What you will do ->
Each entry must be given again exactly; images do not belong in the copy.

Records from a data collection
---

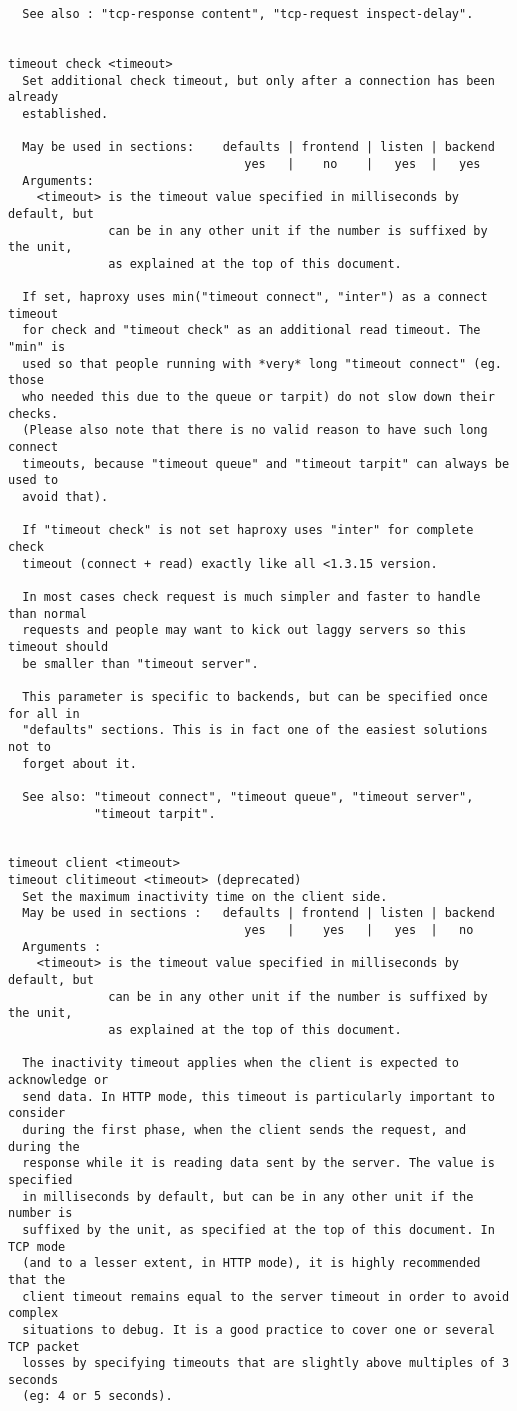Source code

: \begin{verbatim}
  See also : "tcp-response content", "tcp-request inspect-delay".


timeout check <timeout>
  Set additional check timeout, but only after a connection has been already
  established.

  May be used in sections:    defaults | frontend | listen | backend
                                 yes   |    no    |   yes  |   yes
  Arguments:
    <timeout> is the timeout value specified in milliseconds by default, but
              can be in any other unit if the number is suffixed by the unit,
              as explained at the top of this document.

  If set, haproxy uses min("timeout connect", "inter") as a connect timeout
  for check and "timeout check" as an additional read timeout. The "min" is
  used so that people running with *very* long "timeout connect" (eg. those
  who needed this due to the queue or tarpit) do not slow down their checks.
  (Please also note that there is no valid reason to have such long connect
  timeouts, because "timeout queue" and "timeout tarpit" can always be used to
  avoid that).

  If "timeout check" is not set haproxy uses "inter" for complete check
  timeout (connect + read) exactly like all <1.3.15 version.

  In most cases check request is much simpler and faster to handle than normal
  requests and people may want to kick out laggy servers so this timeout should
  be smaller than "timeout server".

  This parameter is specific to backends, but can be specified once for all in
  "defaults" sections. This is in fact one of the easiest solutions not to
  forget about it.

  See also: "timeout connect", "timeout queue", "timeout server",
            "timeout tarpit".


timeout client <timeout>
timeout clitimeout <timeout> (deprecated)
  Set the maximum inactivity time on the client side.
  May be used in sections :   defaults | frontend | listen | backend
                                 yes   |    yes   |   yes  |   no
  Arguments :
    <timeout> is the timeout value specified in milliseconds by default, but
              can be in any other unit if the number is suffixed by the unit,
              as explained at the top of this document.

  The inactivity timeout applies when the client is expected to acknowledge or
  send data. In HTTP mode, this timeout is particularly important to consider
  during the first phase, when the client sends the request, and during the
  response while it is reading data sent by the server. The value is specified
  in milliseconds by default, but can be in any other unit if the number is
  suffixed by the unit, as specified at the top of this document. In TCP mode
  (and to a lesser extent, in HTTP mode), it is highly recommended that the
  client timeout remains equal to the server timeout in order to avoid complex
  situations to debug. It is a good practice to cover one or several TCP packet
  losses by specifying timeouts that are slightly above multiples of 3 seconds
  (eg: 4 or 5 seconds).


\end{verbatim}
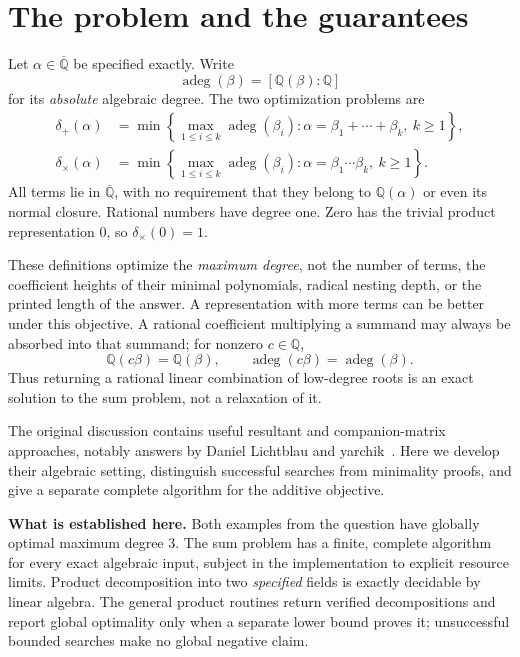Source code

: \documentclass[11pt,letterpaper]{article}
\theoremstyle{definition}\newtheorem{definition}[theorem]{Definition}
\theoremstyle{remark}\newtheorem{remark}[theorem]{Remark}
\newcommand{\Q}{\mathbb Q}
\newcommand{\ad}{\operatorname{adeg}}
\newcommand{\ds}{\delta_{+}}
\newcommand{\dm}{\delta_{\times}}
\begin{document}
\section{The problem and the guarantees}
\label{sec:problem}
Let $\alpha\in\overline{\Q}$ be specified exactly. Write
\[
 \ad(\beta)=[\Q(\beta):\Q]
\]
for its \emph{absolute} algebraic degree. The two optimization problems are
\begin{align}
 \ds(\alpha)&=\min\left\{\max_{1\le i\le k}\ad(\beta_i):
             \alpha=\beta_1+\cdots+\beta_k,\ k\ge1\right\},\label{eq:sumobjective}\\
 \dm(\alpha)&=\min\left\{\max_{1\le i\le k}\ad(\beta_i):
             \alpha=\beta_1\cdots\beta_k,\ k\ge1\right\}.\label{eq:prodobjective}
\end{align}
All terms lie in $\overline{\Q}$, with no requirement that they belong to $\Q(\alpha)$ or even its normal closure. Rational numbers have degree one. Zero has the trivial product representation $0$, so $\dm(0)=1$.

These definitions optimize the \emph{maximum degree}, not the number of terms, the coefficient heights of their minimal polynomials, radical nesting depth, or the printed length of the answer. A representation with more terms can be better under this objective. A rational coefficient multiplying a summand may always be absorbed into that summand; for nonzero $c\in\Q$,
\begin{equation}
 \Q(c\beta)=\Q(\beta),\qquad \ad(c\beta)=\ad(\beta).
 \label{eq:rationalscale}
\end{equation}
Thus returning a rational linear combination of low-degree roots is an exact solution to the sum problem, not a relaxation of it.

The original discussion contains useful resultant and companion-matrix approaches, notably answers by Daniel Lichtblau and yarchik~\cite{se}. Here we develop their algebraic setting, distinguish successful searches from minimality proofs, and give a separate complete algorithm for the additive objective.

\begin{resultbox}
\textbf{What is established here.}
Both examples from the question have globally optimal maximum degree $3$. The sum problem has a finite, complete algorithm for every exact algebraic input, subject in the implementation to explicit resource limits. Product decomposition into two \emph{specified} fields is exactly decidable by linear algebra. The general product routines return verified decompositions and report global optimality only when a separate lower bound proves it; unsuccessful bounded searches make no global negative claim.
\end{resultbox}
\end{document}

---

Answer to the exercise ->
Source code

: \begin{verbatim}
  See also : "tcp-response content", "tcp-request inspect-delay".


timeout check <timeout>
  Set additional check timeout, but only after a connection has been already
  established.

  May be used in sections:    defaults | frontend | listen | backend
                                 yes   |    no    |   yes  |   yes
  Arguments:
    <timeout> is the timeout value specified in milliseconds by default, but
              can be in any other unit if the number is suffixed by the unit,
              as explained at the top of this document.

  If set, haproxy uses min("timeout connect", "inter") as a connect timeout
  for check and "timeout check" as an additional read timeout. The "min" is
  used so that people running with *very* long "timeout connect" (eg. those
  who needed this due to the queue or tarpit) do not slow down their checks.
  (Please also note that there is no valid reason to have such long connect
  timeouts, because "timeout queue" and "timeout tarpit" can always be used to
  avoid that).

  If "timeout check" is not set haproxy uses "inter" for complete check
  timeout (connect + read) exactly like all <1.3.15 version.

  In most cases check request is much simpler and faster to handle than normal
  requests and people may want to kick out laggy servers so this timeout should
  be smaller than "timeout server".

  This parameter is specific to backends, but can be specified once for all in
  "defaults" sections. This is in fact one of the easiest solutions not to
  forget about it.

  See also: "timeout connect", "timeout queue", "timeout server",
            "timeout tarpit".


timeout client <timeout>
timeout clitimeout <timeout> (deprecated)
  Set the maximum inactivity time on the client side.
  May be used in sections :   defaults | frontend | listen | backend
                                 yes   |    yes   |   yes  |   no
  Arguments :
    <timeout> is the timeout value specified in milliseconds by default, but
              can be in any other unit if the number is suffixed by the unit,
              as explained at the top of this document.

  The inactivity timeout applies when the client is expected to acknowledge or
  send data. In HTTP mode, this timeout is particularly important to consider
  during the first phase, when the client sends the request, and during the
  response while it is reading data sent by the server. The value is specified
  in milliseconds by default, but can be in any other unit if the number is
  suffixed by the unit, as specified at the top of this document. In TCP mode
  (and to a lesser extent, in HTTP mode), it is highly recommended that the
  client timeout remains equal to the server timeout in order to avoid complex
  situations to debug. It is a good practice to cover one or several TCP packet
  losses by specifying timeouts that are slightly above multiples of 3 seconds
  (eg: 4 or 5 seconds).


\end{verbatim}
Source code

: \documentclass[11pt,letterpaper]{article}
\theoremstyle{definition}\newtheorem{definition}[theorem]{Definition}
\theoremstyle{remark}\newtheorem{remark}[theorem]{Remark}
\newcommand{\Q}{\mathbb Q}
\newcommand{\ad}{\operatorname{adeg}}
\newcommand{\ds}{\delta_{+}}
\newcommand{\dm}{\delta_{\times}}
\begin{document}
\section{The problem and the guarantees}
\label{sec:problem}
Let $\alpha\in\overline{\Q}$ be specified exactly. Write
\[
 \ad(\beta)=[\Q(\beta):\Q]
\]
for its \emph{absolute} algebraic degree. The two optimization problems are
\begin{align}
 \ds(\alpha)&=\min\left\{\max_{1\le i\le k}\ad(\beta_i):
             \alpha=\beta_1+\cdots+\beta_k,\ k\ge1\right\},\label{eq:sumobjective}\\
 \dm(\alpha)&=\min\left\{\max_{1\le i\le k}\ad(\beta_i):
             \alpha=\beta_1\cdots\beta_k,\ k\ge1\right\}.\label{eq:prodobjective}
\end{align}
All terms lie in $\overline{\Q}$, with no requirement that they belong to $\Q(\alpha)$ or even its normal closure. Rational numbers have degree one. Zero has the trivial product representation $0$, so $\dm(0)=1$.

These definitions optimize the \emph{maximum degree}, not the number of terms, the coefficient heights of their minimal polynomials, radical nesting depth, or the printed length of the answer. A representation with more terms can be better under this objective. A rational coefficient multiplying a summand may always be absorbed into that summand; for nonzero $c\in\Q$,
\begin{equation}
 \Q(c\beta)=\Q(\beta),\qquad \ad(c\beta)=\ad(\beta).
 \label{eq:rationalscale}
\end{equation}
Thus returning a rational linear combination of low-degree roots is an exact solution to the sum problem, not a relaxation of it.

The original discussion contains useful resultant and companion-matrix approaches, notably answers by Daniel Lichtblau and yarchik~\cite{se}. Here we develop their algebraic setting, distinguish successful searches from minimality proofs, and give a separate complete algorithm for the additive objective.

\begin{resultbox}
\textbf{What is established here.}
Both examples from the question have globally optimal maximum degree $3$. The sum problem has a finite, complete algorithm for every exact algebraic input, subject in the implementation to explicit resource limits. Product decomposition into two \emph{specified} fields is exactly decidable by linear algebra. The general product routines return verified decompositions and report global optimality only when a separate lower bound proves it; unsuccessful bounded searches make no global negative claim.
\end{resultbox}
\end{document}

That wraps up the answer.